Kukla's Korner Hockey
by Paul on 01/16/14 at 12:55 PM ET
from Dave Feschuk of the Toronto Star,
If the NHL’s move to smaller pads was initially opposed by many of the men who go to work wearing them, certainly the statistics have softened resistance. Scoring is up only a fraction this season, to 5.34 goals a game from 5.30 a season ago.
Meanwhile, the league-average save percentage has gone in a counterintuitive direction.

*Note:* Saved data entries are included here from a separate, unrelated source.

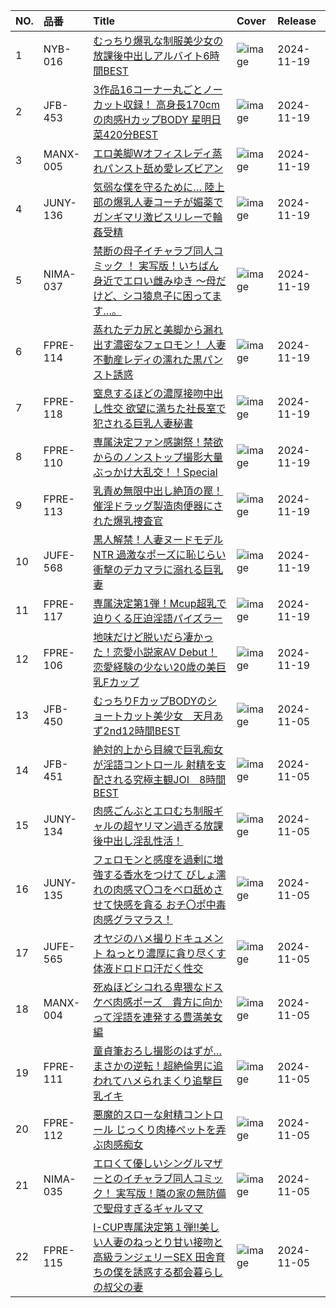 |NO.|品番|Title|Cover|Release|
|:---|:---|:---|:---|:---|
1|NYB-016|[むっちり爆乳な制服美少女の放課後中出しアルバイト6時間BEST](https://www.avmoive.top/index.php/archives/38297/)|![image](https://cdn.up-timely.com/image/12/content/76452/cSh6Lwh23OKdwq8LNEMsOSPmVVWflijvTQmLqsSD.jpg)|2024-11-19
2|JFB-453|[3作品16コーナー丸ごとノーカット収録！ 高身長170cmの肉感HカップBODY 星明日菜420分BEST](https://www.avmoive.top/index.php/archives/38296/)|![image](https://cdn.up-timely.com/image/12/content/76454/3ilxDqop1bgDWy2pTwQ9WP2j2wRU9mHQMpeWwCtq.jpg)|2024-11-19
3|MANX-005|[エロ美脚Wオフィスレディ蒸れパンスト舐め愛レズビアン](https://www.avmoive.top/index.php/archives/38295/)|![image](https://cdn.up-timely.com/image/12/content/76459/4o7AwSEuLgfejSoKphzA6jvWEI00nRJMHFaYj2h3.jpg)|2024-11-19
4|JUNY-136|[気弱な僕を守るために… 陸上部の爆乳人妻コーチが媚薬でガンギマリ激ピスリレーで輪姦受精](https://www.avmoive.top/index.php/archives/38294/)|![image](https://cdn.up-timely.com/image/12/content/76457/yXlUKDyAwBkz0DhPs0KT55WgPu6by9hWppESFHQB.jpg)|2024-11-19
5|NIMA-037|[禁断の母子イチャラブ同人コミック ！ 実写版！いちばん身近でエロい雌みゆき ～母だけど、シコ猿息子に困ってます…。](https://www.avmoive.top/index.php/archives/38293/)|![image](https://cdn.up-timely.com/image/12/content/76460/cQtpDA3iTdz6xbzwfDXsCcFrBLNyhxC4AzasRCqU.jpg)|2024-11-19
6|FPRE-114|[蒸れたデカ尻と美脚から漏れ出す濃密なフェロモン！ 人妻不動産レディの濡れた黒パンスト誘惑](https://www.avmoive.top/index.php/archives/38292/)|![image](https://cdn.up-timely.com/image/12/content/76462/wbyb9QRYr3k3heuZqxDlMXsrU2vKFCak9lGQo8NF.jpg)|2024-11-19
7|FPRE-118|[窒息するほどの濃厚接吻中出し性交 欲望に満ちた社長室で犯される巨乳人妻秘書](https://www.avmoive.top/index.php/archives/38291/)|![image](https://cdn.up-timely.com/image/12/content/76461/ADKmF6YrITf81FcCpOV59P73nkEivSdunj5cKXhb.jpg)|2024-11-19
8|FPRE-110|[専属決定ファン感謝祭！禁欲からのノンストップ撮影大量ぶっかけ大乱交！！Special](https://www.avmoive.top/index.php/archives/38290/)|![image](https://cdn.up-timely.com/image/12/content/76463/eAETwVdVvrr051mXfvVVkTFzgd0bmLgtV1G2w2eG.jpg)|2024-11-19
9|FPRE-113|[乳責め無限中出し絶頂の罠！ 催淫ドラッグ製造肉便器にされた爆乳捜査官](https://www.avmoive.top/index.php/archives/38289/)|![image](https://cdn.up-timely.com/image/12/content/76456/JPJe42EnaD3rJLCBtT2TEgmWPKTPtn3lGmCRmHEX.jpg)|2024-11-19
10|JUFE-568|[黒人解禁！人妻ヌードモデルNTR 過激なポーズに恥じらい衝撃のデカマラに溺れる巨乳妻](https://www.avmoive.top/index.php/archives/38288/)|![image](https://cdn.up-timely.com/image/12/content/76455/5f91U3RdpWjAEefzlIUJgMekIlBZZhshGgftzKfA.jpg)|2024-11-19
11|FPRE-117|[専属決定第1弾！Mcup超乳で迫りくる圧迫淫語パイズラー](https://www.avmoive.top/index.php/archives/38287/)|![image](https://cdn.up-timely.com/image/12/content/76458/G1GSDmVeIkqwNKKLKMhGg9JPZdrezTb2WzfDN7dN.jpg)|2024-11-19
12|FPRE-106|[地味だけど脱いだら凄かった！恋愛小説家AV Debut！恋愛経験の少ない20歳の美巨乳Fカップ](https://www.avmoive.top/index.php/archives/38286/)|![image](https://cdn.up-timely.com/image/12/content/76453/Zj5bM4lUIGDdI1i2jQQx3CmB97pcvYo9Ob7ALjn8.jpg)|2024-11-19
13|JFB-450|[むっちりFカップBODYのショートカット美少女　天月あず2nd12時間BEST](https://www.avmoive.top/index.php/archives/38307/)|![image](https://cdn.up-timely.com/image/12/content/76193/baKr9PVRkelEl69mfkJQM7ssDgcOIhlB67L4HqHP.jpg)|2024-11-05
14|JFB-451|[絶対的上から目線で巨乳痴女が淫語コントロール 射精を支配される究極主観JOI　8時間BEST](https://www.avmoive.top/index.php/archives/38306/)|![image](https://cdn.up-timely.com/image/12/content/76194/FC04FMd0pisCMXKZiXwQGxZXNbiEuxQWTkrQh2sG.jpg)|2024-11-05
15|JUNY-134|[肉感ごんぶとエロむち制服ギャルの超ヤリマン過ぎる放課後中出し淫乱性活！](https://www.avmoive.top/index.php/archives/38305/)|![image](https://cdn.up-timely.com/image/12/content/76191/rRwyc9eeLOZtweXPX4ynWuKpzMpoa0Bml5f1UNZo.jpg)|2024-11-05
16|JUNY-135|[フェロモンと感度を過剰に増強する香水をつけて びしょ濡れの肉感マ〇コをベロ舐めさせて快感を貪る おチ〇ポ中毒 肉感グラマラス！](https://www.avmoive.top/index.php/archives/38304/)|![image](https://cdn.up-timely.com/image/12/content/76189/nbT5TeYKqTFFNmkvi2pVQWCvfAlPeDrokvuVZWBp.jpg)|2024-11-05
17|JUFE-565|[オヤジのハメ撮りドキュメント ねっとり濃厚に貪り尽くす体液ドロドロ汗だく性交](https://www.avmoive.top/index.php/archives/38303/)|![image](https://cdn.up-timely.com/image/12/content/76188/nxBtcF4TjCluEdDwKWJmbAUY3wiu5Wbrs1fGErZo.jpg)|2024-11-05
18|MANX-004|[死ぬほどシコれる卑猥なドスケベ肉感ポーズ　貴方に向かって淫語を連発する豊満美女編](https://www.avmoive.top/index.php/archives/38302/)|![image](https://cdn.up-timely.com/image/12/content/76190/krb1N8vswONNV1StXJj9OvpIv33OUxTuSD5Fg8kl.jpg)|2024-11-05
19|FPRE-111|[童貞筆おろし撮影のはずが…まさかの逆転！超絶倫男に追われてハメられまくり追撃巨乳イキ](https://www.avmoive.top/index.php/archives/38301/)|![image](https://cdn.up-timely.com/image/12/content/76192/YsENVB3xPsOJRQnJfJSB4ZETbkOnzpYd6T80tjQG.jpg)|2024-11-05
20|FPRE-112|[悪魔的スローな射精コントロール じっくり肉棒ペットを弄ぶ肉感痴女](https://www.avmoive.top/index.php/archives/38300/)|![image](https://cdn.up-timely.com/image/12/content/76197/xvt64dGEV3VtrLCUyau2FZDOTnGy1S1V7tXHDpsg.jpg)|2024-11-05
21|NIMA-035|[エロくて優しいシングルマザーとのイチャラブ同人コミック！ 実写版！隣の家の無防備で聖母すぎるギャルママ](https://www.avmoive.top/index.php/archives/38299/)|![image](https://cdn.up-timely.com/image/12/content/76195/3oelYIAOfSNYzy0i0Y970dIP7uszJdabTnVziBj5.jpg)|2024-11-05
22|FPRE-115|[I-CUP専属決定第１弾!!美しい人妻のねっとり甘い接吻と高級ランジェリーSEX 田舎育ちの僕を誘惑する都会暮らしの叔父の妻](https://www.avmoive.top/index.php/archives/38298/)|![image](https://cdn.up-timely.com/image/12/content/76196/xHKRq08i5eb3CdIYVafonb6MOtIZrJ8FGK3dH4QE.jpg)|2024-11-05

Two seasons ago it was .911. Last year it was .909. This year it’s at .914. If the new-found mobility provided by smaller pads hasn’t been solely responsible for making goalies better, it’s hard to argue they’ve made them worse.
Still, Whitmore, the league’s senior manager of hockey operations, said the changes have done what they were designed to do — specifically, to ensure that goaltenders are required to make “more athletic saves” rather than simply allowing supersized equipment to block pucks.
“If it’s an athletic save, it’s as exciting as a goal,” said Whitmore, 46, who played goal in 155 NHL games. “Sometimes we were getting to the point where these big pads were just getting in the way and the pucks are just hitting them. I’m not saying there’s a right way and a wrong way to play goal. But when you watched Mike Palmateer and those guys as a kid, it was exciting. It made you want to be a goalie.
“We want to see the best athletes (wanting) to be goalies again. Football always has the best athletes at wide receiver and quarterback. Goalie is the most important position on most teams. Why not have the best athlete?”